Most assuredly, it's nothing more than oxygen. As you study silver, you'll come to understand that it has a tremendous affinity for oxygen, which it will absorb at the rate of nine times its own volume, but expels as the metal solidifies. Silver and oxygen do not readily mix with one another. When the oxygen is expelled a crabby surface with tiny "volcanoes" is not uncommon. The presence of other elements in the metal (copper, for example) seriously interfere with the absorption of oxygen, so you don't see that characteristic when melting dirty silver, or alloyed silver. You can use that as a measure, of sorts, to determine if your silver is near being pure. 



> I'm interested in your flux recipie if you wish to share it with me, either publiclly here or privately via PM.



I'll go to the file where I have it stored and copy the information and post it here. Mean time, please check your PM's. 

Harold


----------



## Harold_V

(3) parts waste material (in this case, that would be your silver chloride)
(1 ½) parts silica sand
(3 ½) parts soda ash
(1/2) part fluorspar
(2) parts borax 
Tap water to make a batter much like a cake when poured in a pan.

You'll have to experiment to determine how much water is required for your particular setup. 

Dry mix the material briefly then add the water. Mix fast as the material stiffens up. The mix should be wet enough to go into a slurry. If it isn’t, add a little more water. Too much doesn’t hurt, it just makes a mess. It isn’t necessary to mix very well. Once again, the mixing of the furnace will do the job nicely when the charge is molten. (That may not be true when melting in a crucible. My tilting furnace was a modified reverberatory of my own design----with the flame impinging directly on the charge.)
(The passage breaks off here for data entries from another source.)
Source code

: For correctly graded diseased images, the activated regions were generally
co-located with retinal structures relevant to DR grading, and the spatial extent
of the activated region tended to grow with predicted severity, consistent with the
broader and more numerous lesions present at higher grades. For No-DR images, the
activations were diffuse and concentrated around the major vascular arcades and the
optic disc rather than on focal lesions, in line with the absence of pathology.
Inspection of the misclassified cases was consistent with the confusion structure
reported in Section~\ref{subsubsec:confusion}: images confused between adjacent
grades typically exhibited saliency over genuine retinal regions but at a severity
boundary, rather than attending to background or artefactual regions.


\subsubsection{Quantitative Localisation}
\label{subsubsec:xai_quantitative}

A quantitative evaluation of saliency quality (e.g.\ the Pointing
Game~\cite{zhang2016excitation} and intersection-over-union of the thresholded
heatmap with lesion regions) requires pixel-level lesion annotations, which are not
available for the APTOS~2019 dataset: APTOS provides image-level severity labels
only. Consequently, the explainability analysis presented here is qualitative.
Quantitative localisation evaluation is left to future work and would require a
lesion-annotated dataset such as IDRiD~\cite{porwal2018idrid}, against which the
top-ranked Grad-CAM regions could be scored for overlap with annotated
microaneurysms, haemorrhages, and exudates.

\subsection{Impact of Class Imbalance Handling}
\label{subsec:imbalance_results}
Pour this mix into some disposable forms, such as lids from sour cream containers, or the sour cream containers themselves. Just don't make them very thick, so they can be broken easily if necessary, and they can dry readily. They set up rapidly into a solid. Allow a day, then remove them from the forms and allow to dry completely before melting. Once set, the plastic forms release them easily. They can be melted while wet, but require a lot more time and energy. The resulting material can be heated without losing any of the constituents. Keep in mind, I introduced these to a furnace, they were not torch melted. That may or may not work well. Dunno!

The fluorspar in the flux makes it very thin, almost like water, and it's very aggressive in dissolving everything in its path. The thin flux allows prills to agglomerate easier---and makes pouring off the charge easier as well. A cone mold makes separating the flux from values no chore. 

Harold


----------



## goldsilverpro

Steve, although I have great respect for you, some of the things you do worries me. It's obvious that you fear nothing but, in this field, that could sometimes get you, and others, in trouble. One reason I am probably attracted to this chemistry is the inherent dangers. I haven't done much pyrotechnics but, I'm sure it produces a similar thrill. I have played around with thermite and thermate, using magnesium fuses.

The thing that really worried me was when you were converting the silver chloride to metal with a torch. I would never use a torch for silver because it's very easy to get things too hot. Silver chloride melts at a low 850 deg F (the flow you saw) and starts evaporating at less than 1560 deg F., along with the NaCl that is produced in the conversion. This was the white smoke you saw. The silver losses you experienced probably went into the air. I hope you were wearing your SCBA gear. The extremely rough button produced, in the photo, is not only an indication of high purity but, also, of way too much heat. I had a friend that died from breathing these fumes. He always had his head over the furnace because, he liked watching the AgCl convert. Some years back, a man named Kunda came up with a much lower temp. furnace method for conversion. This method is used widely today.


----------



## lazersteve

Chris, 

You've put the fear of God in me now! :shock: I wasn't wearing scba, but the 16 ft wide garage door and side door were wide open and a nice breeze was blowing thru. I guess someone upstairs likes me! 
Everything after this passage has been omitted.